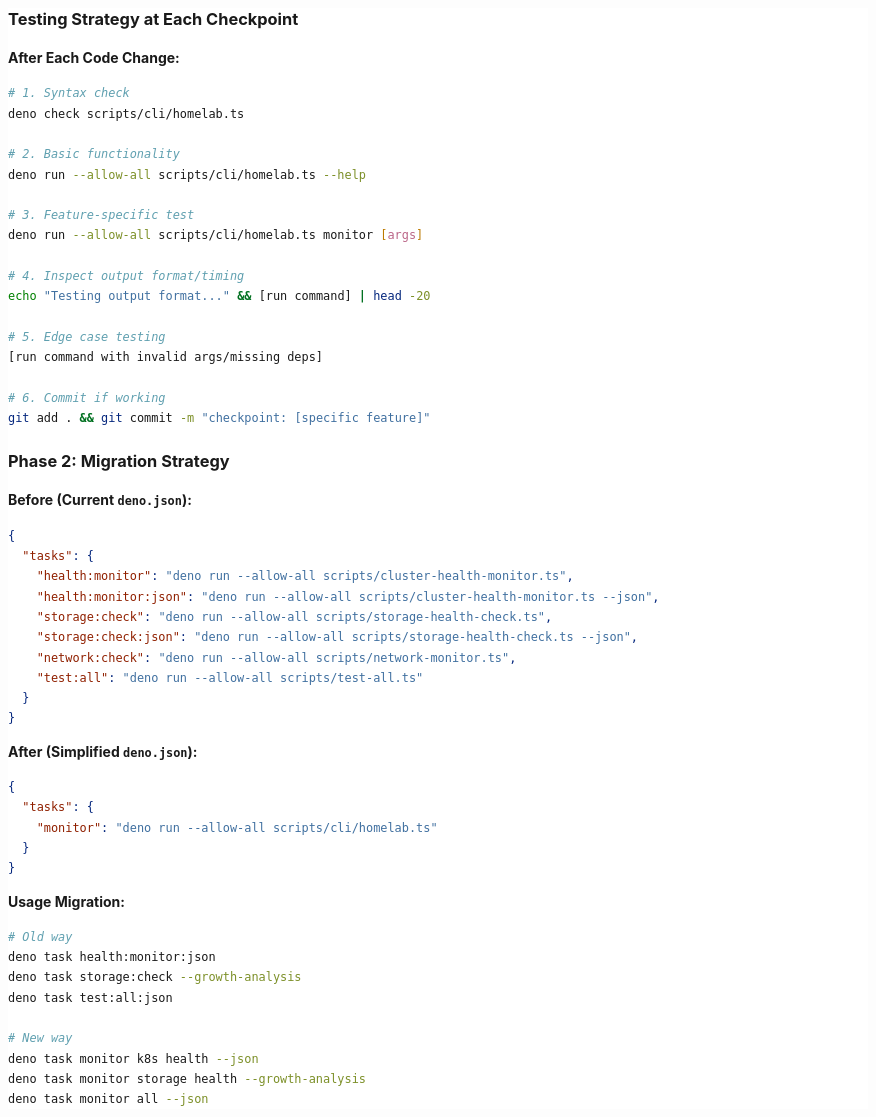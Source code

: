 ### Testing Strategy at Each Checkpoint

**After Each Code Change:**
```bash
# 1. Syntax check
deno check scripts/cli/homelab.ts

# 2. Basic functionality
deno run --allow-all scripts/cli/homelab.ts --help

# 3. Feature-specific test
deno run --allow-all scripts/cli/homelab.ts monitor [args]

# 4. Inspect output format/timing
echo "Testing output format..." && [run command] | head -20

# 5. Edge case testing
[run command with invalid args/missing deps]

# 6. Commit if working
git add . && git commit -m "checkpoint: [specific feature]"
```

### Phase 2: Migration Strategy

**Before (Current `deno.json`):**
```json
{
  "tasks": {
    "health:monitor": "deno run --allow-all scripts/cluster-health-monitor.ts",
    "health:monitor:json": "deno run --allow-all scripts/cluster-health-monitor.ts --json",
    "storage:check": "deno run --allow-all scripts/storage-health-check.ts",
    "storage:check:json": "deno run --allow-all scripts/storage-health-check.ts --json",
    "network:check": "deno run --allow-all scripts/network-monitor.ts",
    "test:all": "deno run --allow-all scripts/test-all.ts"
  }
}
```

**After (Simplified `deno.json`):**
```json
{
  "tasks": {
    "monitor": "deno run --allow-all scripts/cli/homelab.ts"
  }
}
```

**Usage Migration:**
```bash
# Old way
deno task health:monitor:json
deno task storage:check --growth-analysis
deno task test:all:json

# New way  
deno task monitor k8s health --json
deno task monitor storage health --growth-analysis
deno task monitor all --json
```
____
* [Exercise] Please filter the listing down to lines that include the word "format".

* [Answer box]
# 4. Inspect output format/timing
echo "Testing output format..." && [run command] | head -20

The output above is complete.